Prospects in a post-recession economy
We recently conducted a survey of more than 500 marketing decision makers across the UK, in order to gauge marketing spend and trends during and after the recession. It revealed that during the recession more businesses were concerned about fending off customer churn than were focused on gaining new clients. Though a large majority (52%) of marketing decision-makers kept their budgets evenly balanced between new and old customer relationships. However, with better times on the horizon we found that the tilt towards retention was shifting back towards prospecting for new business, leaving an even higher majority of firms balancing spend on both evenly.
Marketing decisions are among the most difficult a company can make during the transition from an economic downturn to a more healthy business climate, especially when it comes to budget. First off, companies often have to be convinced to spend at all. Then they have to decide where to focus their budgets – on retaining existing customers or courting new ones.
During a downturn itself, the historic trend has been for most companies to cut marketing spend across the board, along with other costs, in order to ride out a recession. But that is no longer universally the case and many firms maintain or even boost their marketing budgets in a recession, operating under the theory that investing in this area during tough times helps position them to gain share when the economy turns around.

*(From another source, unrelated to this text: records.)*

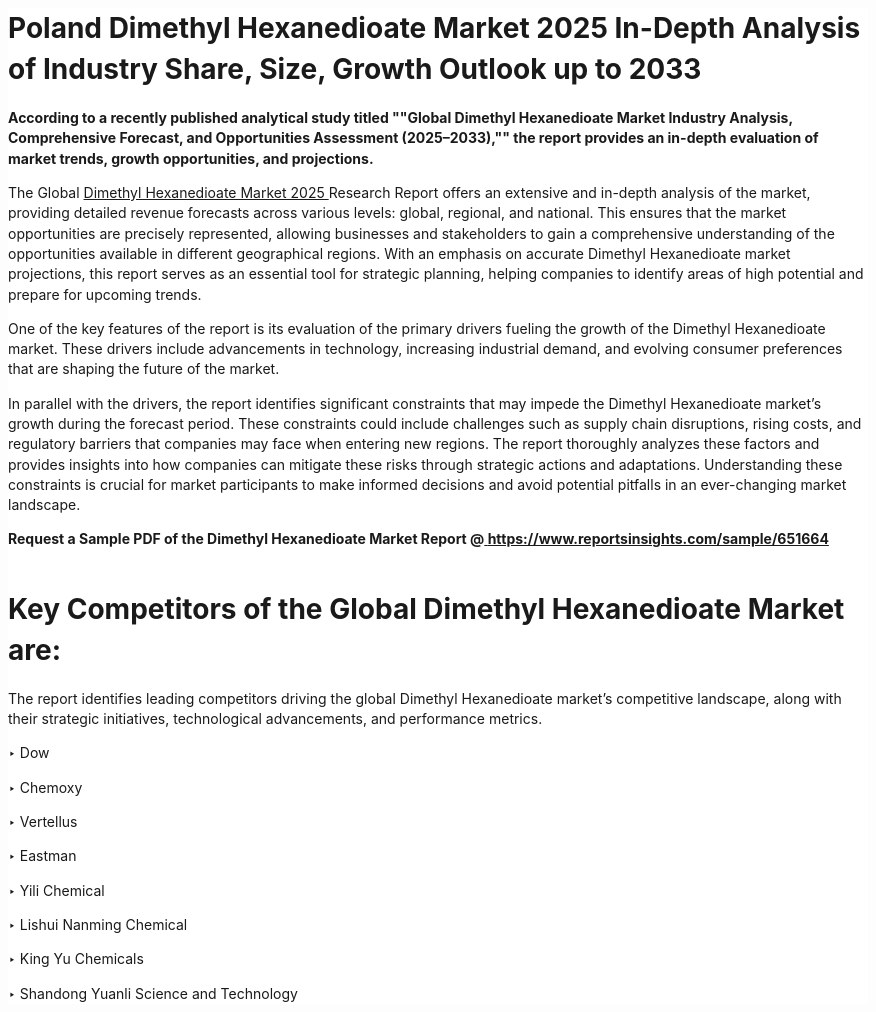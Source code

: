 # Poland Dimethyl Hexanedioate Market 2025 In-Depth Analysis of Industry Share, Size, Growth Outlook up to 2033

<strong>According to a recently published analytical study titled ""Global Dimethyl Hexanedioate Market Industry Analysis, Comprehensive Forecast, and Opportunities Assessment (2025–2033),"" the report provides an in-depth evaluation of market trends, growth opportunities, and projections.</strong>

The Global <a href=https://www.reportsinsights.com/sample/651664>Dimethyl Hexanedioate Market 2025 </a> Research Report offers an extensive and in-depth analysis of the market, providing detailed revenue forecasts across various levels: global, regional, and national. This ensures that the market opportunities are precisely represented, allowing businesses and stakeholders to gain a comprehensive understanding of the opportunities available in different geographical regions. With an emphasis on accurate Dimethyl Hexanedioate market projections, this report serves as an essential tool for strategic planning, helping companies to identify areas of high potential and prepare for upcoming trends.

One of the key features of the report is its evaluation of the primary drivers fueling the growth of the Dimethyl Hexanedioate market. These drivers include advancements in technology, increasing industrial demand, and evolving consumer preferences that are shaping the future of the market. 

In parallel with the drivers, the report identifies significant constraints that may impede the Dimethyl Hexanedioate market’s growth during the forecast period. These constraints could include challenges such as supply chain disruptions, rising costs, and regulatory barriers that companies may face when entering new regions. The report thoroughly analyzes these factors and provides insights into how companies can mitigate these risks through strategic actions and adaptations. Understanding these constraints is crucial for market participants to make informed decisions and avoid potential pitfalls in an ever-changing market landscape.

<strong>Request a Sample PDF of the Dimethyl Hexanedioate Market Report </strong><strong>@<a href=https://www.reportsinsights.com/sample/651664> https://www.reportsinsights.com/sample/651664</a></strong></font>

# <strong>Key Competitors of the Global Dimethyl Hexanedioate Market are:</strong>

The report identifies leading competitors driving the global Dimethyl Hexanedioate market’s competitive landscape, along with their strategic initiatives, technological advancements, and performance metrics.

‣ Dow

‣ Chemoxy

‣ Vertellus

‣ Eastman

‣ Yili Chemical

‣ Lishui Nanming Chemical

‣ King Yu Chemicals

‣ Shandong Yuanli Science and Technology
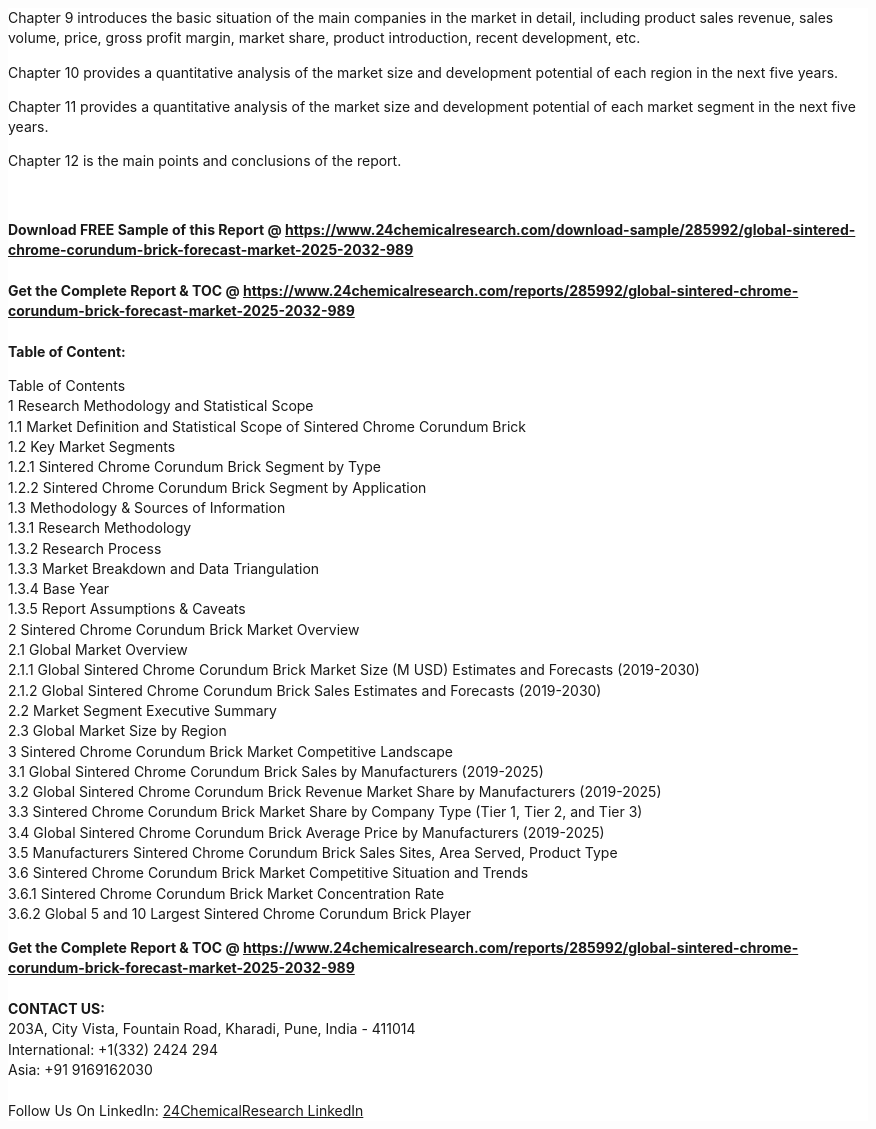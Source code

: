 Chapter 9 introduces the basic situation of the main companies in the market in detail, including product sales revenue, sales volume, price, gross profit margin, market share, product introduction, recent development, etc.</p><p>
Chapter 10 provides a quantitative analysis of the market size and development potential of each region in the next five years.</p><p>
Chapter 11 provides a quantitative analysis of the market size and development potential of each market segment in the next five years.</p><p>
Chapter 12 is the main points and conclusions of the report.</p><p>
 </p><div><b>Download FREE Sample of this Report @ 
            <a href="https://www.24chemicalresearch.com/download-sample/285992/global-sintered-chrome-corundum-brick-forecast-market-2025-2032-989">
            https://www.24chemicalresearch.com/download-sample/285992/global-sintered-chrome-corundum-brick-forecast-market-2025-2032-989</a></b></div><br><div><b>Get the Complete Report & TOC @ 
            <a href="https://www.24chemicalresearch.com/reports/285992/global-sintered-chrome-corundum-brick-forecast-market-2025-2032-989">
            https://www.24chemicalresearch.com/reports/285992/global-sintered-chrome-corundum-brick-forecast-market-2025-2032-989</a></b></div><br>
            <b>Table of Content:</b><p>Table of Contents<br />
1 Research Methodology and Statistical Scope<br />
1.1 Market Definition and Statistical Scope of Sintered Chrome Corundum Brick<br />
1.2 Key Market Segments<br />
1.2.1 Sintered Chrome Corundum Brick Segment by Type<br />
1.2.2 Sintered Chrome Corundum Brick Segment by Application<br />
1.3 Methodology & Sources of Information<br />
1.3.1 Research Methodology<br />
1.3.2 Research Process<br />
1.3.3 Market Breakdown and Data Triangulation<br />
1.3.4 Base Year<br />
1.3.5 Report Assumptions & Caveats<br />
2 Sintered Chrome Corundum Brick Market Overview<br />
2.1 Global Market Overview<br />
2.1.1 Global Sintered Chrome Corundum Brick Market Size (M USD) Estimates and Forecasts (2019-2030)<br />
2.1.2 Global Sintered Chrome Corundum Brick Sales Estimates and Forecasts (2019-2030)<br />
2.2 Market Segment Executive Summary<br />
2.3 Global Market Size by Region<br />
3 Sintered Chrome Corundum Brick Market Competitive Landscape<br />
3.1 Global Sintered Chrome Corundum Brick Sales by Manufacturers (2019-2025)<br />
3.2 Global Sintered Chrome Corundum Brick Revenue Market Share by Manufacturers (2019-2025)<br />
3.3 Sintered Chrome Corundum Brick Market Share by Company Type (Tier 1, Tier 2, and Tier 3)<br />
3.4 Global Sintered Chrome Corundum Brick Average Price by Manufacturers (2019-2025)<br />
3.5 Manufacturers Sintered Chrome Corundum Brick Sales Sites, Area Served, Product Type<br />
3.6 Sintered Chrome Corundum Brick Market Competitive Situation and Trends<br />
3.6.1 Sintered Chrome Corundum Brick Market Concentration Rate<br />
3.6.2 Global 5 and 10 Largest Sintered Chrome Corundum Brick Player</p><div><b>Get the Complete Report & TOC @ 
            <a href="https://www.24chemicalresearch.com/reports/285992/global-sintered-chrome-corundum-brick-forecast-market-2025-2032-989">
            https://www.24chemicalresearch.com/reports/285992/global-sintered-chrome-corundum-brick-forecast-market-2025-2032-989</a></b></div><br><b>CONTACT US:</b><br>
            203A, City Vista, Fountain Road, Kharadi, Pune, India - 411014<br>
            International: +1(332) 2424 294<br>
            Asia: +91 9169162030 <br><br>
            Follow Us On LinkedIn: <a href="https://www.linkedin.com/company/24chemicalresearch/">24ChemicalResearch LinkedIn</a>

This view is not unsupported. An analysis of the Profit Impact of Marketing Strategies presented at an Institute of Practitioners in Advertising conference in March 2008 showed that there was a very direct link between share of voice in the marketplace and market share – when the first is higher, so is the other. In particular, the study found that companies that increased marketing expenditure during a recession gained additional market share when the economy began to recover.
So, firms making efforts to attract new business during the recession may have been doing exactly what they needed to do in order to position themselves to grow once a recovery began. But, as our research indicates, the recession has also inspired many firms to nurture existing customer relationships rather than seek new ones, believing that a retrenchment strategy positioned them to better weather an economic storm that has pushed many firms to the brink.
The trouble is, that habit can be hard to break – even with recovery seemingly on the horizon. At a time when consumers and business customers are cautiously loosening their purse strings, splashing out on prospecting for new customers might feel dangerously expensive.
While companies did well to nurture existing client relationships in order to prevent mass defection at a time when they might have been shopping around for better deals, it is essential that firms now seize the post-recession window of opportunity to seek out new business while still maintaining efforts to retain existing customers.